I had the privilege of attending a very personal show at The Wall with one of my favorite DJs this past week, Phazing Nights, featuring Dirty South. Originally the event only boasted a musical selection from the LA Riots, Norman Doray, Pierce Fulton, and Michael Brun, with “special guest.” It was pretty obvious the “special guest” was going to be Dirty South, as his Phazing events are not complete without the man himself. He only confirmed my suspicions when he tweeted shortly before the show: “Miami!! Phazing party at The Wall tonight with a special guest (cough cough).” The event took place at The Wall located inside The W South Beach. The venue, compared to competing venues in the area was very personal and allowed you to be almost face-to-face with the DJs.
Upon arrival, Norman Doray had just hit the decks and was already giving the crowd just what they wanted. This being my first time hearing Norman Doray, I definitely appreciated his eclectic selection of music. It was his transitions and mash-ups in particular that caught my attention, taking you on a journey of hip-hop mixed with trance, progressive house mixed with dutch house, while throwing in chart topping house tracks by Thomas Gold, Avicii, and Deniz Koyu. The crowd was very much pleased, and stood on lounge chairs swaying and jumping to Doray’s impeccable set. The crowd went crazy when he played his notorious tracks “Breakaway,” “Chase the Sun,” “Kalifornia” featuring David Tort, and last but not least “Trilogy” featuring Laidback Luke and Arno Cost. Furthermore, I was quite intrigued by his energy. A great number of DJs just stand behind the booth and press buttons (not a problem, we don’t pay to see the DJ juggle), but Norman Doray had a particularly energetic spirit and got the crowd involved, which kept the energy of the party high. He danced and viciously pumped everyone’s favorite house tracks, setting the tone for the remainder of the evening.

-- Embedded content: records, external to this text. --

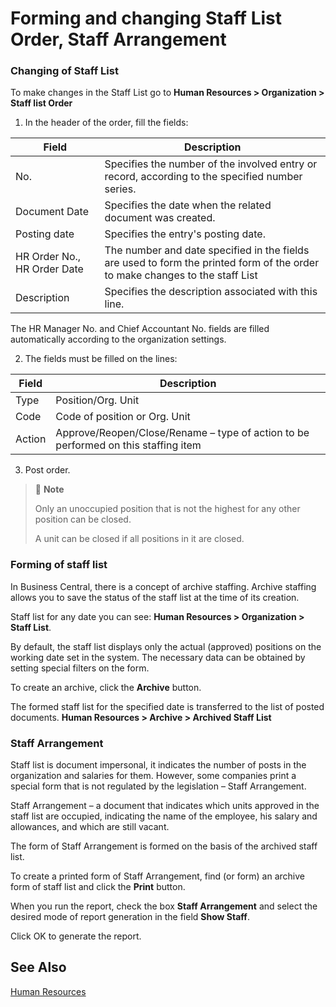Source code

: # Forming and changing Staff List Order, Staff Arrangement

### Changing of Staff List 

To make changes in the Staff List  go to **Human Resources > Organization > Staff list Order** 

1. In the header of the order, fill the fields:

| Field                       | Description                                                  |
| --------------------------- | ------------------------------------------------------------ |
| No.                         | Specifies the number of the involved entry or record, according to the specified number series. |
| Document Date               | Specifies the date when the related document was created.    |
| Posting date                | Specifies the entry's posting date.                          |
| HR Order No., HR Order Date | The number and date specified in the fields are used to form the printed form of the order to make changes to the staff List |
| Description                 | Specifies the description associated with this line.         |

The HR Manager No. and Chief Accountant No. fields are filled automatically according to the organization settings.

2. The fields must be filled on the lines:

| Field  | Description                                                  |
| ------ | ------------------------------------------------------------ |
| Type   | Position/Org. Unit                                           |
| Code   | Code of position or Org. Unit                                |
| Action | Approve/Reopen/Close/Rename – type of action to be performed on this staffing item |

3. Post order.

> :speech_balloon: **Note**
>
> Only an unoccupied position that is not the highest for any other position can be closed. 
>
> A unit can be closed if all positions in it are closed.

### Forming of staff list

In Business Central, there is a concept of archive staffing. Archive staffing allows you to save the status of the staff list at the time of its creation. 

Staff list for any date you can see: **Human Resources > Organization > Staff List**. 

By default, the staff list displays only the actual (approved) positions on the working date set in the system. The necessary data can be obtained by setting special filters on the form. 

To create an archive, click the **Archive** button. 

The formed staff list for the specified date is transferred to the list of posted documents. **Human Resources > Archive > Archived Staff List**

### Staff Arrangement

Staff list is document impersonal, it indicates the number of posts in the organization and salaries for them. However, some companies print a special form that is not regulated by the legislation – Staff Arrangement. 

Staff Arrangement – a document that indicates which units approved in the staff list are occupied, indicating the name of the employee, his salary and allowances, and which are still vacant. 

The form of  Staff Arrangement is formed on the basis of the archived staff list. 

To create a printed form of Staff Arrangement, find (or form) an archive form of staff list and click the **Print** button.

When you run the report, check the box **Staff Arrangement** and select the desired mode of report generation in the field **Show Staff**.

Click OK to generate the report.

## See Also

[Human Resources](Human-Resources.md)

As Norman Doray was finishing up his set, Dirty South walked into the booth and the crowd was immediately drawn to the front of the room, surrounding the booth in anticipation of hearing Dirty South spin. Dirty South’s sets are infamous for delivering a mashup of chart topping house tracks, both classic and recent hits. His set included crowd favorites such as Swedish House Mafia’s recent release “Greyhound,” Kaskade & Deadmau5’s rendition of Empire of The Sun’s “Walking on a Dream,” Avicii’s “Levels,” and Sebastian Ingrosso & Alesso’s “Calling.” Dirty South and his climatic drops made the show, increasing the energy of the room with every transition. The show wouldn’t be complete without Dirty South dropping his own chart-topping tracks, and he did just that and gave the crowd “Phazing,” “Coming Home,” “Eyes Wide Open,” and “Walking Alone.” One thing that was extremely noticeable of Dirty South was his very laid-back and friendly demeanor. It is not uncommon for DJs to be a bit arrogant, play their music, grab their coins, and hit it but Dirty South engaged with his fans more than I have ever previously seen any other DJ do. He quickly jumped off the decks for photo-opts with ecstatic fans and bumped fist and gave high fives to those that approach the booth to signal he was in fact delivering one nasty set. This observation made me respect Dirty South even more as an artist. As he closed the show he had the crowd singing along with his and Axwell’s rendition of Temper Trap’s “Sweet Disposition.” All in all, the crowd was not displeased and he gave me exactly what I was anticipating, an energetic set that definitely kept me and the crowd on our feet. Furthermore, I’m glad that the Phazing Nights event introduced me to French artist Norman Doray, if you are not familiar, do your research — I guarantee you will be pleased!